In Britain, paying for greater efficiency would cost half as much as investing in new energy sources, according to a new report from the Green Alliance. That could reduce costs to citizens by £35 billion by 2025 by reducing the need to develop additional generation, whether from nuclear, wind or other sources.
The Green Alliance recommends that the government move in that direction by creating new “competition” between energy generators and energy savers.
“The electricity market is a one-way street: there are big incentives to produce more power, and very few to save energy,” said Dustin Benton, who authored the report. “This means we spend more on energy than we need to. Getting a low-cost, low-carbon transition means paying for energy saving, and creating new competition between power producers and energy savers.”

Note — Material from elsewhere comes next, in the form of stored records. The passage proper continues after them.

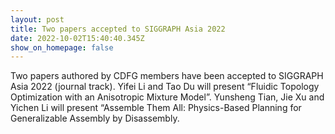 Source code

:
 ```yaml
---
layout: post
title: Two papers accepted to SIGGRAPH Asia 2022
date: 2022-10-02T15:40:40.345Z
show_on_homepage: false
---
```

Two papers authored by CDFG members have been accepted to SIGGRAPH Asia 2022 (journal track). Yifei Li and Tao Du will present “Fluidic Topology Optimization with an Anisotropic Mixture Model”. Yunsheng Tian, Jie Xu and Yichen Li will present “Assemble Them All: Physics-Based Planning for Generalizable Assembly by Disassembly. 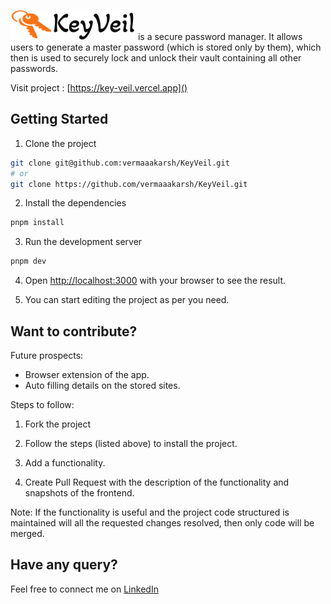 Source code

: <img src="./public/keyveil-logo-light.png" width="200"> is a secure password manager. It allows users to generate a master password (which is stored only by them), which then is used to securely lock and unlock their vault containing all other passwords.

Visit project : [https://key-veil.vercel.app]()

## Getting Started

1. Clone the project

```bash
git clone git@github.com:vermaaakarsh/KeyVeil.git
# or
git clone https://github.com/vermaaakarsh/KeyVeil.git
```

2. Install the dependencies

```bash
pnpm install
```

3. Run the development server

```bash
pnpm dev
```

4. Open [http://localhost:3000](http://localhost:3000) with your browser to see the result.

5. You can start editing the project as per you need.

## Want to contribute?

Future prospects:

- Browser extension of the app.
- Auto filling details on the stored sites.

Steps to follow:

1. Fork the project

2. Follow the steps (listed above) to install the project.

3. Add a functionality.

4. Create Pull Request with the description of the functionality and snapshots of the frontend.

Note: If the functionality is useful and the project code structured is maintained will all the requested changes resolved, then only code will be merged.

## Have any query?

Feel free to connect me on [LinkedIn](https://www.linkedin.com/in/aakarshverma/)
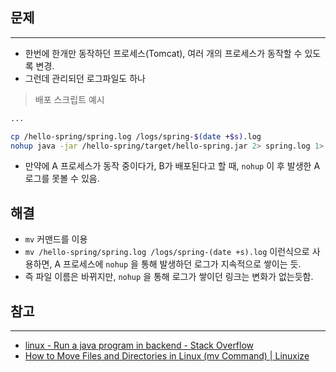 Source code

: ## 문제
---
- 한번에 한개만 동작하던 프로세스(Tomcat), 여러 개의 프로세스가 동작할 수 있도록 변경.
- 그런데 관리되던 로그파일도 하나

>   배포 스크립트 예시
  ```bash
  ...
  
  cp /hello-spring/spring.log /logs/spring-$(date +$s).log
  nohup java -jar /hello-spring/target/hello-spring.jar 2> spring.log 1> dev/null &
  ```

- 만약에 A 프로세스가 동작 중이다가, B가 배포된다고 할 때, `nohup` 이 후 발생한 A 로그를 못볼 수 있음.

## 해결
- `mv` 커맨드를 이용
- `mv /hello-spring/spring.log /logs/spring-(date +s).log` 이런식으로 사용하면, A 프로세스에 `nohup` 을 통해 발생하던 로그가 지속적으로 쌓이는 듯.
- 즉 파일 이름은 바뀌지만, `nohup`  을 통해 로그가 쌓이던 링크는 변화가 없는듯함.

## 참고
---
- [linux - Run a java program in backend - Stack Overflow](https://stackoverflow.com/questions/9323690/run-a-java-program-in-backend)
- [How to Move Files and Directories in Linux (mv Command) | Linuxize](https://linuxize.com/post/how-to-move-files-in-linux-with-mv-command/)
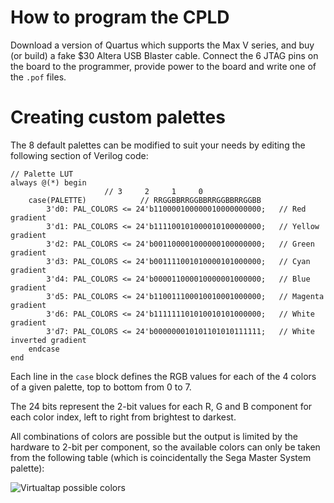 # How to program the CPLD

Download a version of Quartus which supports the Max V series, and buy (or build) a fake $30 Altera USB Blaster cable.
Connect the 6 JTAG pins on the board to the programmer, provide power to the board and write one of the `.pof` files.

# Creating custom palettes

The 8 default palettes can be modified to suit your needs by editing the following section of Verilog code:

```
// Palette LUT
always @(*) begin
				     // 3     2     1     0
	case(PALETTE)		     // RRGGBBRRGGBBRRGGBBRRGGBB
		3'd0: PAL_COLORS <= 24'b110000100000010000000000;	// Red gradient
		3'd1: PAL_COLORS <= 24'b111100101000010100000000;	// Yellow gradient
		3'd2: PAL_COLORS <= 24'b001100001000000100000000;	// Green gradient
		3'd3: PAL_COLORS <= 24'b001111001010000101000000;	// Cyan gradient
		3'd4: PAL_COLORS <= 24'b000011000010000001000000;	// Blue gradient
		3'd5: PAL_COLORS <= 24'b110011100010010001000000;	// Magenta gradient
		3'd6: PAL_COLORS <= 24'b111111101010010101000000;	// White gradient
		3'd7: PAL_COLORS <= 24'b000000010101101010111111;	// White inverted gradient
	endcase
end
```

Each line in the `case` block defines the RGB values for each of the 4 colors of a given palette, top to bottom from 0 to 7.

The 24 bits represent the 2-bit values for each R, G and B component for each color index, left to right from brightest to darkest.

All combinations of colors are possible but the output is limited by the hardware to 2-bit per component, so the available colors can only be taken from the following table (which is coincidentally the Sega Master System palette):

![Virtualtap possible colors](colors.png)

In his report, Benton finds that, while the British government is banking on a 16 percent decrease in electricity demand between now and 2025, its policies are unlikely to achieve that. As a result, the UK might have to meet additional demand by building six new nuclear power plants or installing 5,000 offshore wind turbines. Those options carry a price-tag of around £70 billion.
By contrast, doing more to boost energy efficiency could eliminate the need for at least half that new generation, cutting the potential cost to taxpayers by £35 billion.
The report notes that energy efficiency can have an even greater payoff in other countries. In the US, for example, energy-saving programs are about three-and-a-half times less expensive than building new power generation.
The Green Alliance recommends that the UK enact an electricity efficiency feed-in tariff similar to the ones it uses to promote the development of solar, wind and other renewables. It adds the government should begin trials of such a tariff now and “road test” its mechanisms with “low-cost, low-risk energy saving measures.”